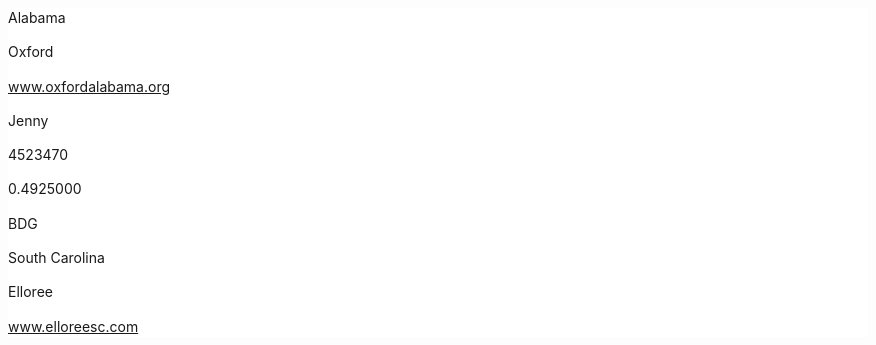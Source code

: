 </td>

<td style="text-align:left;">

Alabama

</td>

<td style="text-align:left;">

Oxford

</td>

<td style="text-align:left;">

www.oxfordalabama.org

</td>

<td style="text-align:left;">

Jenny

</td>

</tr>

<tr>

<td style="text-align:right;">

4523470

</td>

<td style="text-align:right;">

0.4925000

</td>

<td style="text-align:left;">

BDG

</td>

<td style="text-align:left;">

South Carolina

</td>

<td style="text-align:left;">

Elloree

</td>

<td style="text-align:left;">

www.elloreesc.com

</td>
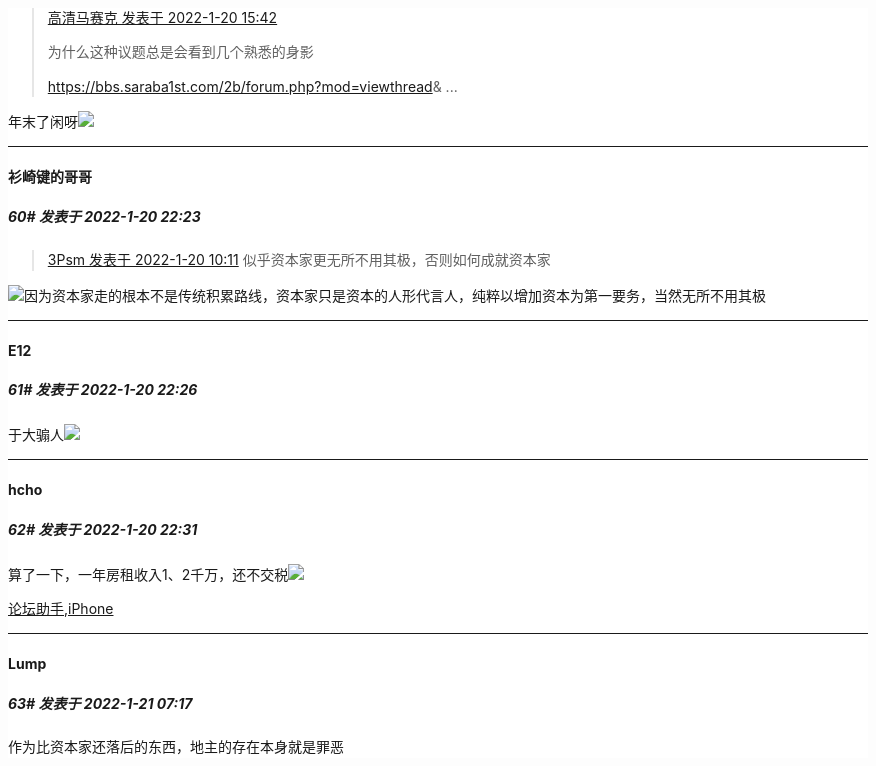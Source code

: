 <blockquote><a href="httphttps://bbs.saraba1st.com/2b/forum.php?mod=redirect&amp;goto=findpost&amp;pid=54367001&amp;ptid=2048291" target="_blank">高清马赛克 发表于 2022-1-20 15:42</a>

为什么这种议题总是会看到几个熟悉的身影

https://bbs.saraba1st.com/2b/forum.php?mod=viewthread&amp; ...</blockquote>
年末了闲呀<img src="https://static.saraba1st.com/image/smiley/face2017/066.png" referrerpolicy="no-referrer">

*****

####  衫崎键的哥哥  
##### 60#       发表于 2022-1-20 22:23

<blockquote><a href="httphttps://bbs.saraba1st.com/2b/forum.php?mod=redirect&amp;goto=findpost&amp;pid=54362457&amp;ptid=2048291" target="_blank">3Psm 发表于 2022-1-20 10:11</a>
似乎资本家更无所不用其极，否则如何成就资本家</blockquote>
<img src="https://static.saraba1st.com/image/smiley/face2017/037.png" referrerpolicy="no-referrer">因为资本家走的根本不是传统积累路线，资本家只是资本的人形代言人，纯粹以增加资本为第一要务，当然无所不用其极



*****

####  E12  
##### 61#       发表于 2022-1-20 22:26

于大骟人<img src="https://static.saraba1st.com/image/smiley/face2017/067.png" referrerpolicy="no-referrer">

*****

####  hcho  
##### 62#       发表于 2022-1-20 22:31

算了一下，一年房租收入1、2千万，还不交税<img src="https://static.saraba1st.com/image/smiley/face2017/002.png" referrerpolicy="no-referrer">

[论坛助手,iPhone](https://bbs.saraba1st.com/2b/forum.php?mod=viewthread&amp;tid=2029836)



*****

####  Lump  
##### 63#       发表于 2022-1-21 07:17

作为比资本家还落后的东西，地主的存在本身就是罪恶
────────
Exercise instructions
Using the entries above, state the number of lines that include "viewthread". Add nothing else.

Exercise response
2